Richard Gough FSA FRS (21 October 1735 – 20 February 1809) was a prominent and influential English antiquarian. He served as director of the Society of Antiquaries of London from 1771 to 1791; published a major work on English church monuments; and translated and edited a new edition of William Camden's Britannia.
He is not to be confused with the Richard Gough who wrote a "History of Myddle", Shropshire, in 1700.
Gough was born in London, where his father, Harry Gough, was a wealthy M.P. and director of the British East India Company. In 1751 he entered Corpus Christi College, Cambridge, where he began his work on British topography, published in 1768. Leaving Cambridge in 1756, without a degree, he began a series of antiquarian excursions in various parts of Great Britain.

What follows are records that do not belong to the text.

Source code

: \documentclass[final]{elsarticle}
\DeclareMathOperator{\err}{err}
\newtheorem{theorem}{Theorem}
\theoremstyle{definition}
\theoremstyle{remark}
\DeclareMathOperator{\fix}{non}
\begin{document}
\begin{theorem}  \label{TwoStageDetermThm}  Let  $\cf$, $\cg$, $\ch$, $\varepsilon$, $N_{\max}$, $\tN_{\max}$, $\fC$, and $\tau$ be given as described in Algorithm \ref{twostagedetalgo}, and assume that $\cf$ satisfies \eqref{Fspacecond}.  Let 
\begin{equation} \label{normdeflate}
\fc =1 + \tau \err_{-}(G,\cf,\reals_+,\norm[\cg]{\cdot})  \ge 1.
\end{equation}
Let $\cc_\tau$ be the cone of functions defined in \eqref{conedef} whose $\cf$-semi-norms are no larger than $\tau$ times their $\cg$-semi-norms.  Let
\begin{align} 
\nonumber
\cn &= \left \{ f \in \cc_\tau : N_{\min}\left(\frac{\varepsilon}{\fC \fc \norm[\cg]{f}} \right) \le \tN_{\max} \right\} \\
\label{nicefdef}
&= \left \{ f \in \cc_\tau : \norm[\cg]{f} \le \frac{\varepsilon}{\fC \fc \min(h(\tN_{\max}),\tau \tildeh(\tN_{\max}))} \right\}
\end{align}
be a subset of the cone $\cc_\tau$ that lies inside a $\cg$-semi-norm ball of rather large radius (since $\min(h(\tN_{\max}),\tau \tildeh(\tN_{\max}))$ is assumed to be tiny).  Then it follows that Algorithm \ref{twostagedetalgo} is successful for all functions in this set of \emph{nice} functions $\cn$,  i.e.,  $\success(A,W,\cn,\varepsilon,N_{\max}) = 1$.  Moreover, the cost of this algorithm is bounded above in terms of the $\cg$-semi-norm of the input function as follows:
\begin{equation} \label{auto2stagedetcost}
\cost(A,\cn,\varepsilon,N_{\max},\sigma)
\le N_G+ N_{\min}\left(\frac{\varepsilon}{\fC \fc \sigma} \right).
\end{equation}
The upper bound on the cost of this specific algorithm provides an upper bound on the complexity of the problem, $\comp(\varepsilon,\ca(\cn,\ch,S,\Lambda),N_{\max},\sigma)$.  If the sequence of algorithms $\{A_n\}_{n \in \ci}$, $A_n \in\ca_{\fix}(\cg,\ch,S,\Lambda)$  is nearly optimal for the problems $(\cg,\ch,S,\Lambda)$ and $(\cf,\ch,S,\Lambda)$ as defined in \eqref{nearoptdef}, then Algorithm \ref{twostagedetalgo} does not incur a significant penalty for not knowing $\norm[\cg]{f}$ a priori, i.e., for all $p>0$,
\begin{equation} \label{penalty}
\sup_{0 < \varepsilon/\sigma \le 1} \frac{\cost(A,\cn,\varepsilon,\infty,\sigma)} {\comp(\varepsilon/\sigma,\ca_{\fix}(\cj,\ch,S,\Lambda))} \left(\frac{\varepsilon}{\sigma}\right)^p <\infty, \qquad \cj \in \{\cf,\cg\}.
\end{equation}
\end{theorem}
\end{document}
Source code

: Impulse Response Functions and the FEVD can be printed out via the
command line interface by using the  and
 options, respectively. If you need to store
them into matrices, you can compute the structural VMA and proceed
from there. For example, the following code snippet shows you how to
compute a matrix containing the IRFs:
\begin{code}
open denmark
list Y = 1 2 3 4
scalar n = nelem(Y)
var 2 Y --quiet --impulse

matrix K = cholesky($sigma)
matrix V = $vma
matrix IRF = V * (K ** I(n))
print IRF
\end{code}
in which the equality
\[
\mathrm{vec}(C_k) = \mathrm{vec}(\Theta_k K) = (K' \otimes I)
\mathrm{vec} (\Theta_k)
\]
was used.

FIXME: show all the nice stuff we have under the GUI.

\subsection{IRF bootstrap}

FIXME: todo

Gough was elected a Fellow of the Society of Antiquaries of London in 1767, and was its director from 1771 to 1791. As director, he urged the Society to increase the scope of its publications, especially as a means of recording England's Gothic architecture; as the intermittent series Vetusta Monumenta was the only record of its research. He was elected a Fellow of the Royal Society in 1775. His books and manuscripts relating to Anglo-Saxon and northern literature, all his collections in the department of British topography, and a large number of his drawings and engravings of other archaeological remains, were bequeathed to the University of Oxford. One notable item in the bequest is the so-called Gough Map, an outstanding medieval map of Britain, which is now known by Gough's name.